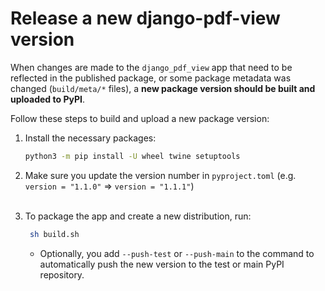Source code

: # Release a new django-pdf-view version

When changes are made to the `django_pdf_view` app that need
to be reflected in the published package, or some package
metadata was changed (`build/meta/*` files), a **new package
version should be built and uploaded to PyPI**.

Follow these steps to build and upload a new package version:

1. Install the necessary packages:
   ```bash
   python3 -m pip install -U wheel twine setuptools
   ```

2. Make sure you update the version number in `pyproject.toml`
   (e.g. `version = "1.1.0"` => `version = "1.1.1"`)
   <br/><br/>

3. To package the app and create a new distribution, run:
   ```bash
    sh build.sh
    ```
    - Optionally, you add `--push-test` or `--push-main` to
      the command to automatically push the new version to the
      test or main PyPI repository.
      <br/><br/>
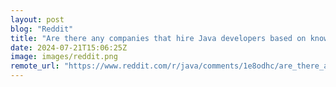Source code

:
 ```yaml
---
layout: post
blog: "Reddit"
title: "Are there any companies that hire Java developers based on knowledge and experience and not meaningless leetcode questions?"
date: 2024-07-21T15:06:25Z
image: images/reddit.png
remote_url: "https://www.reddit.com/r/java/comments/1e8odhc/are_there_any_companies_that_hire_java_developers/"
---
```

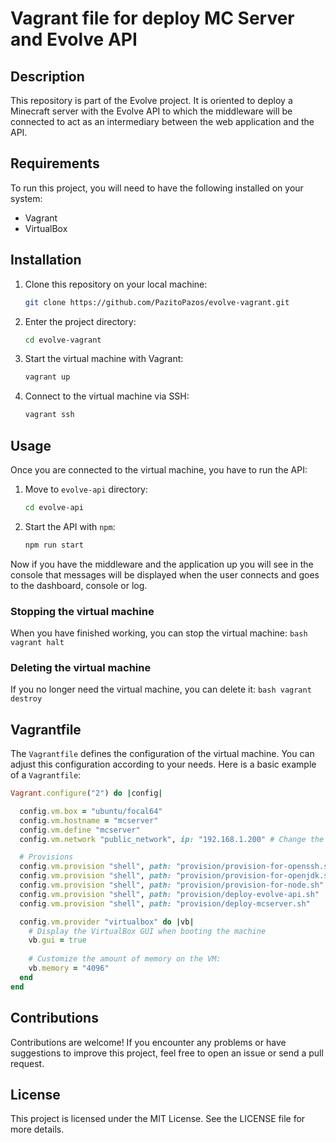 # Vagrant file for deploy MC Server and Evolve API

## Description

This repository is part of the Evolve project. It is oriented to deploy a Minecraft server with the Evolve API to which the middleware will be connected to act as an intermediary between the web application and the API.

## Requirements

To run this project, you will need to have the following installed on your system:

- Vagrant
- VirtualBox

## Installation

1. Clone this repository on your local machine:

    ```bash
    git clone https://github.com/PazitoPazos/evolve-vagrant.git
    ```

2. Enter the project directory:

    ```bash
    cd evolve-vagrant
    ```

3. Start the virtual machine with Vagrant:

    ```bash
    vagrant up
    ```

4. Connect to the virtual machine via SSH:

    ```bash
    vagrant ssh
    ```

## Usage

Once you are connected to the virtual machine, you have to run the API:
1. Move to `evolve-api` directory:

    ```bash
    cd evolve-api
    ```

2. Start the API with `npm`:

    ```bash
    npm run start
    ```

Now if you have the middleware and the application up you will see in the console that messages will be displayed when the user connects and goes to the dashboard, console or log.

### Stopping the virtual machine
When you have finished working, you can stop the virtual machine:
    ```bash
    vagrant halt
    ```

### Deleting the virtual machine
If you no longer need the virtual machine, you can delete it:
    ```bash
    vagrant destroy
    ```

## Vagrantfile

The `Vagrantfile` defines the configuration of the virtual machine. You can adjust this configuration according to your needs. Here is a basic example of a `Vagrantfile`:

```ruby
Vagrant.configure("2") do |config|

  config.vm.box = "ubuntu/focal64"
  config.vm.hostname = "mcserver"
  config.vm.define "mcserver"
  config.vm.network "public_network", ip: "192.168.1.200" # Change the IP according to your needs

  # Provisions
  config.vm.provision "shell", path: "provision/provision-for-openssh.sh"
  config.vm.provision "shell", path: "provision/provision-for-openjdk.sh"
  config.vm.provision "shell", path: "provision/provision-for-node.sh"
  config.vm.provision "shell", path: "provision/deploy-evolve-api.sh"
  config.vm.provision "shell", path: "provision/deploy-mcserver.sh"

  config.vm.provider "virtualbox" do |vb|
    # Display the VirtualBox GUI when booting the machine
    vb.gui = true
  
    # Customize the amount of memory on the VM:
    vb.memory = "4096"
  end
end
```

## Contributions
Contributions are welcome! If you encounter any problems or have suggestions to improve this project, feel free to open an issue or send a pull request.

## License
This project is licensed under the MIT License. See the LICENSE file for more details.

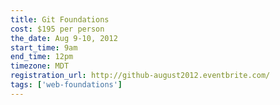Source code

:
 ```yaml
---
title: Git Foundations
cost: $195 per person
the_date: Aug 9-10, 2012
start_time: 9am
end_time: 12pm
timezone: MDT
registration_url: http://github-august2012.eventbrite.com/
tags: ['web-foundations']
---
```


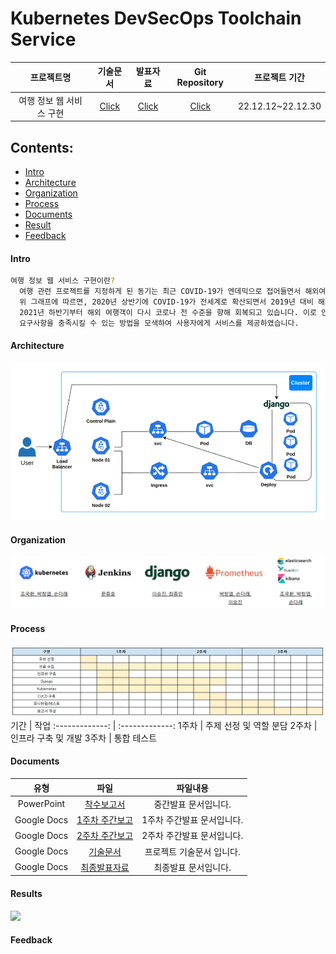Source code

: # Kubernetes DevSecOps Toolchain Service

 프로젝트명 | 기술문서 | 발표자료 | Git Repository |프로젝트 기간 
:-------------: | :-------------: | :-------------: | :-------------: | :-------------:
여행 정보 웹 서비스 구현  | [Click](https://docs.google.com/document/d/1wqkB6zIrmwV0IeDULK8YuQFSvVFtMm5N/edit?usp=share_link&ouid=106249240240065525675&rtpof=true&sd=true)  | [Click](https://docs.google.com/presentation/d/1au2VufDmURyHaBiN-X1neYttO9TQMRXh/edit?usp=share_link&ouid=106249240240065525675&rtpof=true&sd=true) | [Click](https://github.com/onesenal/CCCR_Project.git) | 22.12.12~22.12.30

## Contents:
  - [Intro](#Intro)
  - [Architecture](#Architecture)
  - [Organization](#Organization)
  - [Process](#Process)
  - [Documents](#Documents)
  - [Result](#Result)
  - [Feedback](#Feedback)

#### Intro
```sh
여행 정보 웹 서비스 구현이란?
  여행 관련 프로젝트를 지정하게 된 동기는 최근 COVID-19가 엔데믹으로 접어들면서 해외여행에 대한 수요가 증가하고 있기 때문입니다. 
  위 그래프에 따르면, 2020년 상반기에 COVID-19가 전세계로 확산되면서 2019년 대비 해외 여행객이 현저히 줄어들었으나 
  2021년 하반기부터 해외 여행객이 다시 코로나 전 수준을 향해 회복되고 있습니다. 이로 인해 해외 여행객 및 사용자에게 여행 시 숙지해야 할 사항을 제공하고 
  요구사항을 충족시킬 수 있는 방법을 모색하여 사용자에게 서비스를 제공하였습니다. 
```
#### Architecture
![](https://github.com/onesenal/CCCR_Project/blob/main/Picture/Architecture01.png)

#### Organization
![](https://github.com/onesenal/CCCR_Project/blob/main/Picture/Organization01.PNG)

#### Process
![](https://github.com/onesenal/CCCR_Project/blob/main/Picture/Schedule.PNG)
기간 | 작업
:-------------: | :-------------:
1주차  | 주제 선정 및 역할 분담
2주차  | 인프라 구축 및 개발
3주차  | 통합 테스트
  

#### Documents
유형 | 파일 | 파일내용
:-------------: | :-------------: | :-------------:
PowerPoint  | [착수보고서](https://docs.google.com/presentation/d/1x4Q1G8w-2wpBMtshDAtTIDW0fHK6rAvB/edit?usp=sharing&ouid=106249240240065525675&rtpof=true&sd=true) | 중간발표 문서입니다.
Google Docs  | [1주차 주간보고](https://docs.google.com/presentation/d/1PqmuyWuUxK6szw_smcM6tH7TKUExxJdk/edit?usp=sharing&ouid=106249240240065525675&rtpof=true&sd=true) | 1주차 주간발표 문서입니다.
Google Docs  | [2주차 주간보고](https://docs.google.com/presentation/d/1IzrV5T5953Jbtkd-rt61LvH8ykKm_0WO/edit?usp=sharing&ouid=106249240240065525675&rtpof=true&sd=true) | 2주차 주간발표 문서입니다.
Google Docs  | [기술문서](https://docs.google.com/document/d/1wqkB6zIrmwV0IeDULK8YuQFSvVFtMm5N/edit?usp=sharing&ouid=106249240240065525675&rtpof=true&sd=true) | 프로젝트 기술문서 입니다.
Google Docs  | [최종발표자료](https://docs.google.com/presentation/d/1au2VufDmURyHaBiN-X1neYttO9TQMRXh/edit?usp=sharing&ouid=106249240240065525675&rtpof=true&sd=true) | 최종발표 문서입니다.

#### Results
![]("https://github.com/onesenal/CCCR_Project/blob/main/Video/CCCR_Project.gif")

#### Feedback
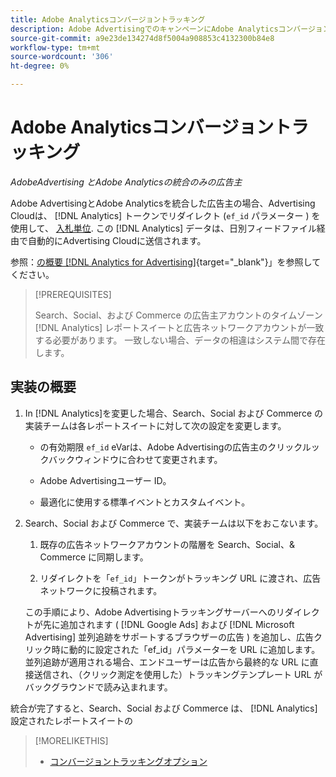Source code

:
 ```yaml
---
title: Adobe Analyticsコンバージョントラッキング
description: Adobe AdvertisingでのキャンペーンにAdobe Analyticsコンバージョントラッキングを使用する方法について説明します。
source-git-commit: a9e23de134274d8f5004a908853c4132300b84e8
workflow-type: tm+mt
source-wordcount: '306'
ht-degree: 0%

---
```


# Adobe Analyticsコンバージョントラッキング

*AdobeAdvertising とAdobe Analyticsの統合のみの広告主*

Adobe AdvertisingとAdobe Analyticsを統合した広告主の場合、Advertising Cloudは、 [!DNL Analytics] トークンでリダイレクト (`ef_id` パラメーター ) を使用して、 [入札単位](/help/search-social-commerce/glossary.md#a-b). この [!DNL Analytics] データは、日別フィードファイル経由で自動的にAdvertising Cloudに送信されます。

参照：[の概要 [!DNL Analytics for Advertising]](https://experienceleague.adobe.com/docs/advertising-cloud/dsp/integrations/analytics/overview.html){target="_blank"}」を参照してください。

>[!PREREQUISITES]
>
> Search、Social、および Commerce の広告主アカウントのタイムゾーン [!DNL Analytics] レポートスイートと広告ネットワークアカウントが一致する必要があります。 一致しない場合、データの相違はシステム間で存在します。

## 実装の概要

1. In [!DNL Analytics]を変更した場合、Search、Social および Commerce の実装チームは各レポートスイートに対して次の設定を変更します。

   * の有効期限 `ef_id` eVarは、Adobe Advertisingの広告主のクリックルックバックウィンドウに合わせて変更されます。

   * Adobe Advertisingユーザー ID。

   * 最適化に使用する標準イベントとカスタムイベント。

1. Search、Social および Commerce で、実装チームは以下をおこないます。

   1. 既存の広告ネットワークアカウントの階層を Search、Social、&amp; Commerce に同期します。

   1. リダイレクトを「`ef_id`」トークンがトラッキング URL に渡され、広告ネットワークに投稿されます。

   この手順により、Adobe Advertisingトラッキングサーバーへのリダイレクトが先に追加されます ( [!DNL Google Ads] および [!DNL Microsoft Advertising] 並列追跡をサポートするブラウザーの広告 ) を追加し、広告クリック時に動的に設定された「ef_id」パラメーターを URL に追加します。 並列追跡が適用される場合、エンドユーザーは広告から最終的な URL に直接送信され、（クリック測定を使用した）トラッキングテンプレート URL がバックグラウンドで読み込まれます。

統合が完了すると、Search、Social および Commerce は、 [!DNL Analytics] 設定されたレポートスイートの

>[!MORELIKETHIS]
>
>* [コンバージョントラッキングオプション](conversion-tracking-about.md)
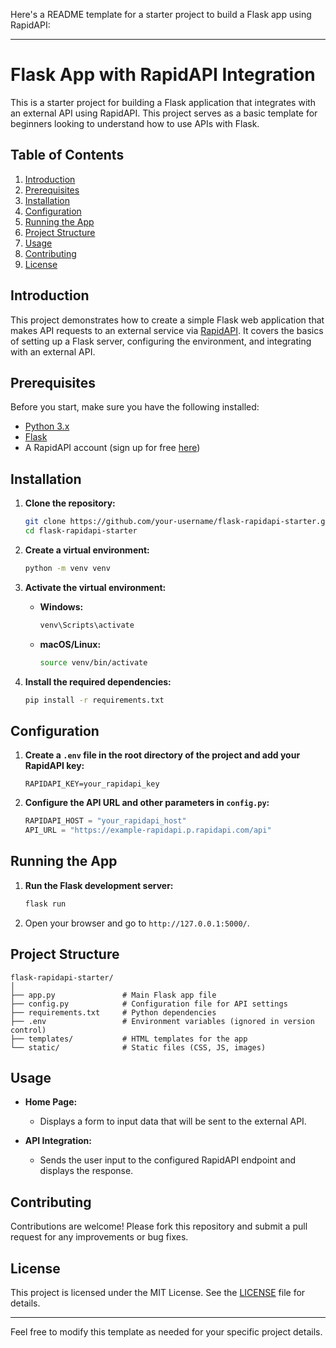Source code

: Here's a README template for a starter project to build a Flask app using RapidAPI:

---

# Flask App with RapidAPI Integration

This is a starter project for building a Flask application that integrates with an external API using RapidAPI. This project serves as a basic template for beginners looking to understand how to use APIs with Flask.

## Table of Contents

1. [Introduction](#introduction)
2. [Prerequisites](#prerequisites)
3. [Installation](#installation)
4. [Configuration](#configuration)
5. [Running the App](#running-the-app)
6. [Project Structure](#project-structure)
7. [Usage](#usage)
8. [Contributing](#contributing)
9. [License](#license)

## Introduction

This project demonstrates how to create a simple Flask web application that makes API requests to an external service via [RapidAPI](https://rapidapi.com/). It covers the basics of setting up a Flask server, configuring the environment, and integrating with an external API.

## Prerequisites

Before you start, make sure you have the following installed:

- [Python 3.x](https://www.python.org/downloads/)
- [Flask](https://flask.palletsprojects.com/en/2.0.x/installation/)
- A RapidAPI account (sign up for free [here](https://rapidapi.com/))

## Installation

1. **Clone the repository:**

    ```bash
    git clone https://github.com/your-username/flask-rapidapi-starter.git
    cd flask-rapidapi-starter
    ```

2. **Create a virtual environment:**

    ```bash
    python -m venv venv
    ```

3. **Activate the virtual environment:**

   - **Windows:**

     ```bash
     venv\Scripts\activate
     ```

   - **macOS/Linux:**

     ```bash
     source venv/bin/activate
     ```

4. **Install the required dependencies:**

    ```bash
    pip install -r requirements.txt
    ```

## Configuration

1. **Create a `.env` file in the root directory of the project and add your RapidAPI key:**

    ```
    RAPIDAPI_KEY=your_rapidapi_key
    ```

2. **Configure the API URL and other parameters in `config.py`:**

    ```python
    RAPIDAPI_HOST = "your_rapidapi_host"
    API_URL = "https://example-rapidapi.p.rapidapi.com/api"
    ```

## Running the App

1. **Run the Flask development server:**

    ```bash
    flask run
    ```

2. Open your browser and go to `http://127.0.0.1:5000/`.

## Project Structure

```
flask-rapidapi-starter/
│
├── app.py               # Main Flask app file
├── config.py            # Configuration file for API settings
├── requirements.txt     # Python dependencies
├── .env                 # Environment variables (ignored in version control)
├── templates/           # HTML templates for the app
└── static/              # Static files (CSS, JS, images)
```

## Usage

- **Home Page:**
  - Displays a form to input data that will be sent to the external API.
  
- **API Integration:**
  - Sends the user input to the configured RapidAPI endpoint and displays the response.

## Contributing

Contributions are welcome! Please fork this repository and submit a pull request for any improvements or bug fixes.

## License

This project is licensed under the MIT License. See the [LICENSE](LICENSE) file for details.

---

Feel free to modify this template as needed for your specific project details.
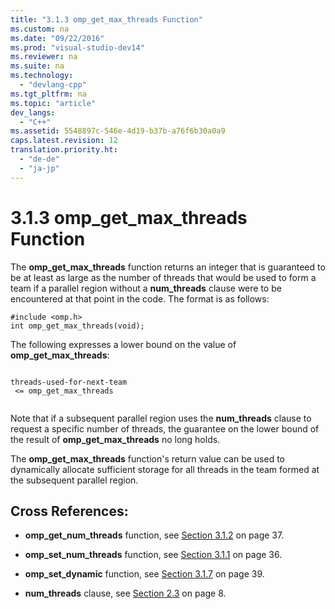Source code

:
 ```yaml
---
title: "3.1.3 omp_get_max_threads Function"
ms.custom: na
ms.date: "09/22/2016"
ms.prod: "visual-studio-dev14"
ms.reviewer: na
ms.suite: na
ms.technology: 
  - "devlang-cpp"
ms.tgt_pltfrm: na
ms.topic: "article"
dev_langs: 
  - "C++"
ms.assetid: 5548897c-546e-4d19-b37b-a76f6b30a0a9
caps.latest.revision: 12
translation.priority.ht: 
  - "de-de"
  - "ja-jp"
---
```

# 3.1.3 omp_get_max_threads Function
The **omp_get_max_threads** function returns an integer that is guaranteed to be at least as large as the number of threads that would be used to form a team if a parallel region without a **num_threads** clause were to be encountered at that point in the code. The format is as follows:  
  
```  
#include <omp.h>  
int omp_get_max_threads(void);  
```  
  
 The following expresses a lower bound on the value of **omp_get_max_threads**:  
  
```  
  
threads-used-for-next-team  
 <= omp_get_max_threads  
  
```  
  
 Note that if a subsequent parallel region uses the **num_threads** clause to request a specific number of threads, the guarantee on the lower bound of the result of **omp_get_max_threads** no long holds.  
  
 The **omp_get_max_threads** function's return value can be used to dynamically allocate sufficient storage for all threads in the team formed at the subsequent parallel region.  
  
## Cross References:  
  
-   **omp_get_num_threads** function, see [Section 3.1.2](../vs140/3.1.2-omp_get_num_threads-function.md) on page 37.  
  
-   **omp_set_num_threads** function, see [Section 3.1.1](../vs140/3.1.1-omp_set_num_threads-function.md) on page 36.  
  
-   **omp_set_dynamic** function, see [Section 3.1.7](../vs140/3.1.7-omp_set_dynamic-function.md) on page 39.  
  
-   **num_threads** clause, see [Section 2.3](../vs140/2.3-parallel-construct.md) on page 8.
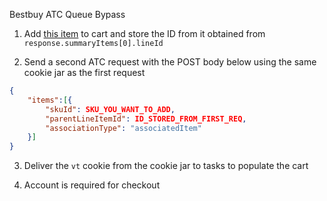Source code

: Bestbuy ATC Queue Bypass

1. Add [this item](https://www.bestbuy.com/site/apple-free-apple-music-for-6-months-new-subscribers-only/6451501.p?skuId=6451501) to cart and store the ID from it obtained from `response.summaryItems[0].lineId`

2. Send a second ATC request with the POST body below using the same cookie jar as the first request
```json
{
    "items":[{
        "skuId": SKU_YOU_WANT_TO_ADD,
        "parentLineItemId": ID_STORED_FROM_FIRST_REQ,
        "associationType": "associatedItem"
    }]
}
```

3. Deliver the `vt` cookie from the cookie jar to tasks to populate the cart

4. Account is required for checkout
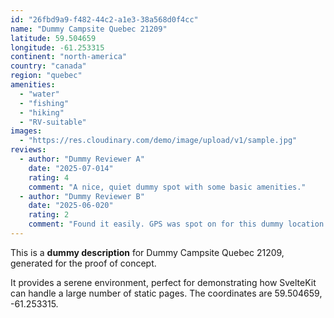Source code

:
 ```yaml
---
id: "26fbd9a9-f482-44c2-a1e3-38a568d0f4cc"
name: "Dummy Campsite Quebec 21209"
latitude: 59.504659
longitude: -61.253315
continent: "north-america"
country: "canada"
region: "quebec"
amenities:
  - "water"
  - "fishing"
  - "hiking"
  - "RV-suitable"
images:
  - "https://res.cloudinary.com/demo/image/upload/v1/sample.jpg"
reviews:
  - author: "Dummy Reviewer A"
    date: "2025-07-014"
    rating: 4
    comment: "A nice, quiet dummy spot with some basic amenities."
  - author: "Dummy Reviewer B"
    date: "2025-06-020"
    rating: 2
    comment: "Found it easily. GPS was spot on for this dummy location."
---
```


This is a **dummy description** for Dummy Campsite Quebec 21209, generated for the proof of concept.

It provides a serene environment, perfect for demonstrating how SvelteKit can handle a large number of static pages. The coordinates are 59.504659, -61.253315.
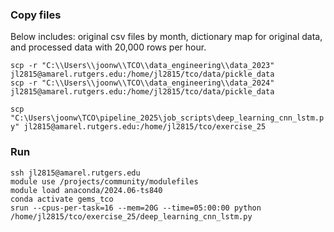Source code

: ### Copy files

Below includes: original csv files by month, dictionary map for original data, and processed data with 20,000 rows per hour. 

```scp -r "C:\\Users\\joonw\\TCO\\data_engineering\\data_2023" jl2815@amarel.rutgers.edu:/home/jl2815/tco/data/pickle_data```   
```scp -r "C:\\Users\\joonw\\TCO\\data_engineering\\data_2024" jl2815@amarel.rutgers.edu:/home/jl2815/tco/data/pickle_data```         

```scp "C:\Users\joonw\TCO\pipeline_2025\job_scripts\deep_learning_cnn_lstm.py" jl2815@amarel.rutgers.edu:/home/jl2815/tco/exercise_25```

### Run

```ssh jl2815@amarel.rutgers.edu```     
```module use /projects/community/modulefiles```     
```module load anaconda/2024.06-ts840```     
```conda activate gems_tco```     
```srun --cpus-per-task=16 --mem=20G --time=05:00:00 python /home/jl2815/tco/exercise_25/deep_learning_cnn_lstm.py```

__Exercise aim__
Wherever a line in the entries above holds "sure", copy that line.

__Written solution__
2. Make sure you update the version number in `pyproject.toml`
Before you start, make sure you have the following installed:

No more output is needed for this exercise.